If a price-taking firm tries to sell its product at a higher price than the market price, customers would simply buy from other firms, leaving the original firm with no sales. Therefore, these firms must “take” or accept the market price.
It’s important to note that the concept of price taker is a theoretical construct used in economics to describe one end of a spectrum. In reality, many firms have at least some ability to influence the price of the goods or services they sell. However, the concept is useful for understanding how prices are determined in highly competitive markets.
Example of a Price Taker
Let’s consider a simple example from the agricultural industry.

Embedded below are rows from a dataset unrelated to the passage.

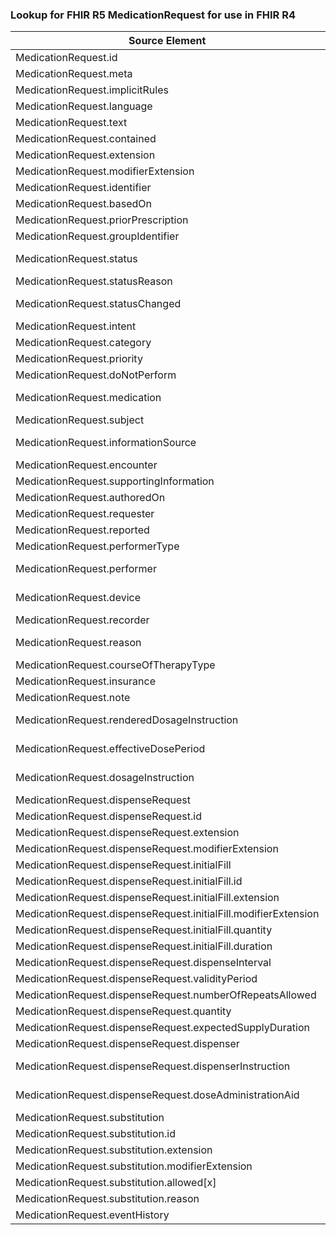 ### Lookup for FHIR R5 MedicationRequest for use in FHIR R4

| Source Element | Usage | Target |
| -------------- | ----- | ------ |
| MedicationRequest.id | UseElementSameName | MedicationRequest.id |
| MedicationRequest.meta | UseElementSameName | MedicationRequest.meta |
| MedicationRequest.implicitRules | UseElementSameName | MedicationRequest.implicitRules |
| MedicationRequest.language | UseElementSameName | MedicationRequest.language |
| MedicationRequest.text | UseElementSameName | MedicationRequest.text |
| MedicationRequest.contained | UseElementSameName | MedicationRequest.contained |
| MedicationRequest.extension | UseElementSameName | MedicationRequest.extension |
| MedicationRequest.modifierExtension | UseElementSameName | MedicationRequest.modifierExtension |
| MedicationRequest.identifier | UseElementSameName | MedicationRequest.identifier |
| MedicationRequest.basedOn | UseElementSameName | MedicationRequest.basedOn |
| MedicationRequest.priorPrescription | UseElementSameName | MedicationRequest.priorPrescription |
| MedicationRequest.groupIdentifier | UseElementSameName | MedicationRequest.groupIdentifier |
| MedicationRequest.status | UseExtension | http://hl7.org/fhir/5.0/StructureDefinition/extension-MedicationRequest.status |
| MedicationRequest.statusReason | UseElementSameName | MedicationRequest.statusReason |
| MedicationRequest.statusChanged | UseExtension | http://hl7.org/fhir/5.0/StructureDefinition/extension-MedicationRequest.statusChanged |
| MedicationRequest.intent | UseElementSameName | MedicationRequest.intent |
| MedicationRequest.category | UseElementSameName | MedicationRequest.category |
| MedicationRequest.priority | UseElementSameName | MedicationRequest.priority |
| MedicationRequest.doNotPerform | UseElementSameName | MedicationRequest.doNotPerform |
| MedicationRequest.medication | UseExtension | http://hl7.org/fhir/5.0/StructureDefinition/extension-MedicationRequest.medication |
| MedicationRequest.subject | UseElementSameName | MedicationRequest.subject |
| MedicationRequest.informationSource | UseExtension | http://hl7.org/fhir/5.0/StructureDefinition/extension-MedicationRequest.informationSource |
| MedicationRequest.encounter | UseElementSameName | MedicationRequest.encounter |
| MedicationRequest.supportingInformation | UseElementSameName | MedicationRequest.supportingInformation |
| MedicationRequest.authoredOn | UseElementSameName | MedicationRequest.authoredOn |
| MedicationRequest.requester | UseElementSameName | MedicationRequest.requester |
| MedicationRequest.reported | UseElementRenamed | MedicationRequest.reported[x] |
| MedicationRequest.performerType | UseElementSameName | MedicationRequest.performerType |
| MedicationRequest.performer | UseExtension | http://hl7.org/fhir/5.0/StructureDefinition/extension-MedicationRequest.performer |
| MedicationRequest.device | UseExtension | http://hl7.org/fhir/5.0/StructureDefinition/extension-MedicationRequest.device |
| MedicationRequest.recorder | UseElementSameName | MedicationRequest.recorder |
| MedicationRequest.reason | UseExtension | http://hl7.org/fhir/5.0/StructureDefinition/extension-MedicationRequest.reason |
| MedicationRequest.courseOfTherapyType | UseElementSameName | MedicationRequest.courseOfTherapyType |
| MedicationRequest.insurance | UseElementSameName | MedicationRequest.insurance |
| MedicationRequest.note | UseElementSameName | MedicationRequest.note |
| MedicationRequest.renderedDosageInstruction | UseExtension | http://hl7.org/fhir/5.0/StructureDefinition/extension-MedicationRequest.renderedDosageInstruction |
| MedicationRequest.effectiveDosePeriod | UseExtension | http://hl7.org/fhir/5.0/StructureDefinition/extension-MedicationRequest.effectiveDosePeriod |
| MedicationRequest.dosageInstruction | UseExtension | http://hl7.org/fhir/5.0/StructureDefinition/extension-MedicationRequest.dosageInstruction |
| MedicationRequest.dispenseRequest | UseElementSameName | MedicationRequest.dispenseRequest |
| MedicationRequest.dispenseRequest.id | UseElementSameName | MedicationRequest.dispenseRequest.id |
| MedicationRequest.dispenseRequest.extension | UseElementSameName | MedicationRequest.dispenseRequest.extension |
| MedicationRequest.dispenseRequest.modifierExtension | UseElementSameName | MedicationRequest.dispenseRequest.modifierExtension |
| MedicationRequest.dispenseRequest.initialFill | UseElementSameName | MedicationRequest.dispenseRequest.initialFill |
| MedicationRequest.dispenseRequest.initialFill.id | UseElementSameName | MedicationRequest.dispenseRequest.initialFill.id |
| MedicationRequest.dispenseRequest.initialFill.extension | UseElementSameName | MedicationRequest.dispenseRequest.initialFill.extension |
| MedicationRequest.dispenseRequest.initialFill.modifierExtension | UseElementSameName | MedicationRequest.dispenseRequest.initialFill.modifierExtension |
| MedicationRequest.dispenseRequest.initialFill.quantity | UseElementSameName | MedicationRequest.dispenseRequest.initialFill.quantity |
| MedicationRequest.dispenseRequest.initialFill.duration | UseElementSameName | MedicationRequest.dispenseRequest.initialFill.duration |
| MedicationRequest.dispenseRequest.dispenseInterval | UseElementSameName | MedicationRequest.dispenseRequest.dispenseInterval |
| MedicationRequest.dispenseRequest.validityPeriod | UseElementSameName | MedicationRequest.dispenseRequest.validityPeriod |
| MedicationRequest.dispenseRequest.numberOfRepeatsAllowed | UseElementSameName | MedicationRequest.dispenseRequest.numberOfRepeatsAllowed |
| MedicationRequest.dispenseRequest.quantity | UseElementSameName | MedicationRequest.dispenseRequest.quantity |
| MedicationRequest.dispenseRequest.expectedSupplyDuration | UseElementSameName | MedicationRequest.dispenseRequest.expectedSupplyDuration |
| MedicationRequest.dispenseRequest.dispenser | UseElementRenamed | MedicationRequest.dispenseRequest.performer |
| MedicationRequest.dispenseRequest.dispenserInstruction | UseExtension | http://hl7.org/fhir/5.0/StructureDefinition/extension-MedicationRequest.dispenseRequest.dispenserInstruction |
| MedicationRequest.dispenseRequest.doseAdministrationAid | UseExtension | http://hl7.org/fhir/5.0/StructureDefinition/extension-MedicationRequest.dispenseRequest.doseAdministrationAid |
| MedicationRequest.substitution | UseElementSameName | MedicationRequest.substitution |
| MedicationRequest.substitution.id | UseElementSameName | MedicationRequest.substitution.id |
| MedicationRequest.substitution.extension | UseElementSameName | MedicationRequest.substitution.extension |
| MedicationRequest.substitution.modifierExtension | UseElementSameName | MedicationRequest.substitution.modifierExtension |
| MedicationRequest.substitution.allowed[x] | UseElementSameName | MedicationRequest.substitution.allowed[x] |
| MedicationRequest.substitution.reason | UseElementSameName | MedicationRequest.substitution.reason |
| MedicationRequest.eventHistory | UseElementSameName | MedicationRequest.eventHistory |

Imagine you are a farmer who grows wheat. You’re operating in a perfectly competitive market, meaning there are many other wheat farmers just like you, and the wheat you all produce is essentially identical from the perspective of the buyers.
The price of wheat is determined on a global scale, based on total supply (how much wheat all farmers produce) and total demand (how much wheat consumers worldwide want to buy). As an individual wheat farmer, you have no control over these global supply and demand forces. Whether you decide to produce more wheat or less wheat has virtually no impact on the global price of wheat.
This means you are a price taker. You have to “take” or accept the global market price for wheat. If you try to sell your wheat at a higher price than the prevailing market price, buyers will simply purchase wheat from other farmers. So, you take the market price, and based on that, decide how much wheat it’s profitable for you to produce.
Remember, in reality, most markets are not perfectly competitive, and most firms have some degree of price-setting power. But the wheat farmer example gives you a clear sense of what economists mean when they refer to a firm or an individual as a “price taker.”